Por resumir: soy un interesado en Radiohead que nunca ha profundizado en Radiohead. Esta era la tercera vez que los veía. La primera vez fue en el FIB del año 2002 y la segunda en la Plaza de Toros de Las Ventas de Madrid en 2003, con Low de teloneros (fue eso lo que me decidió a comprar la entrada). Es probable que, dentro de no mucho, trace un plan para conocer mejor a Radiohead, igual que hice con Bob Dylan y con Leonard Cohen: compraré todos sus discos, sus DVDs y los 3 ó 4 libros que digan que haya que leer; repasaré entrevistas y atenderé con más detalle a sus letras.
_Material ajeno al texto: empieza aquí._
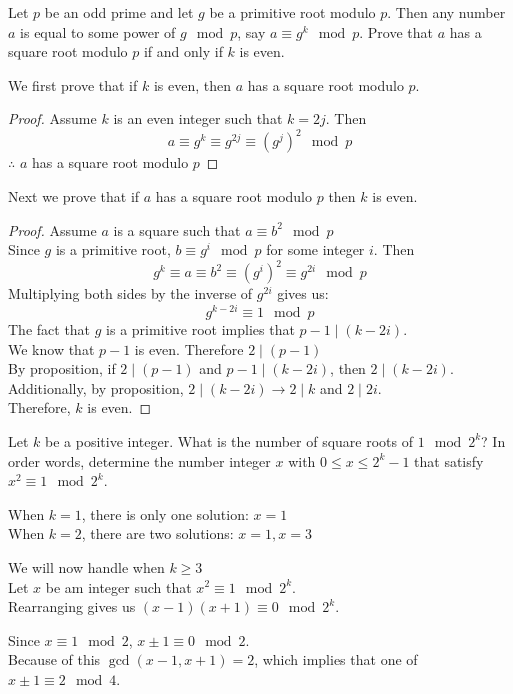 \documentclass[12pt]{article}
\begin{document}
\newpage
\problem Let $p$ be an odd prime and let $g$ be a primitive root modulo $p$. Then any number $a$ is equal to some power of $g\mod{p}$, say $a\equiv g^k\mod{p}$. Prove that $a$ has a square root modulo $p$ if and only if $k$ is even.

\solution
We first prove that if $k$ is even, then $a$ has a square root modulo $p$.
\begin{proof}
    Assume $k$ is an even integer such that $k=2j$. Then
    \[a\equiv g^k\equiv g^{2j}\equiv (g^j)^2\mod{p}\]
    $\therefore$ $a$ has a square root modulo $p$
\end{proof}

\noindent
Next we prove that if $a$ has a square root modulo $p$ then $k$ is even.
\begin{proof}
    Assume $a$ is a square such that $a\equiv b^2\mod{p}$\\
    Since $g$ is a primitive root, $b\equiv g^i\mod{p}$ for some integer $i$. Then
    \[g^k\equiv a\equiv b^2\equiv (g^i)^2\equiv g^{2i}\mod{p}\]
    Multiplying both sides by the inverse of $g^{2i}$ gives us:
    \[g^{k-2i}\equiv 1\mod{p}\]
    The fact that $g$ is a primitive root implies that $p-1\mid(k-2i)$.\\
    We know that $p-1$ is even. Therefore $2\mid(p-1)$\\
    By proposition, if $2\mid(p-1)$ and $p-1\mid(k-2i)$, then $2\mid(k-2i)$.\\
    Additionally, by proposition, $2\mid(k-2i)\rightarrow 2\mid k$ and $2\mid 2i$.\\
    Therefore, $k$ is even.
\end{proof}

\newpage
\problem Let $k$ be a positive integer. What is the number of square roots of $1\mod{2^k}$? In order words, determine the number integer $x$ with $0\leq x\leq 2^k-1$ that satisfy $x^2\equiv 1\mod{2^k}$.

\solution
When $k=1$, there is only one solution: $x=1$\\
When $k=2$, there are two solutions: $x=1,x=3$

\noindent
We will now handle when $k\geq3$\\
Let $x$ be am integer such that $x^2\equiv1\mod{2^k}$.\\
Rearranging gives us $(x-1)(x+1)\equiv0\mod{2^k}$.

\noindent
Since $x\equiv1\mod{2}$, $x\pm1\equiv0\mod{2}$.\\
Because of this $\gcd(x-1,x+1)=2$, which implies that one of $x\pm1\equiv2\mod{4}$.
\end{document}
Todo está ahí y lo puedo hacer cuando quiera.

Cuando supe que venía a Barcelona, supe también que no quería que el concierto de Radiohead únicamente me rozara, porque desconozco cuántas más veces voy a poder verles en el futuro, teniendo en cuenta su escasa actividad en directo en los últimos años. También supe que esta decisión implicaría estar solo la mayor parte del viernes, porque no había sido consensuada con nadie y porque la gente con la que vengo tiene otro plan que perder hora y cuarto sin hacer nada, delante de un escenario vacío, a la espera, y pasar luego otras dos horas en el mismo metro cuadrado, sin bebida, probablemente sin cobertura y pensando que, a la vez que Radiohead, Dinosaur Jr están en otro escenario y Tortoise en otro más allá. No pasa nada.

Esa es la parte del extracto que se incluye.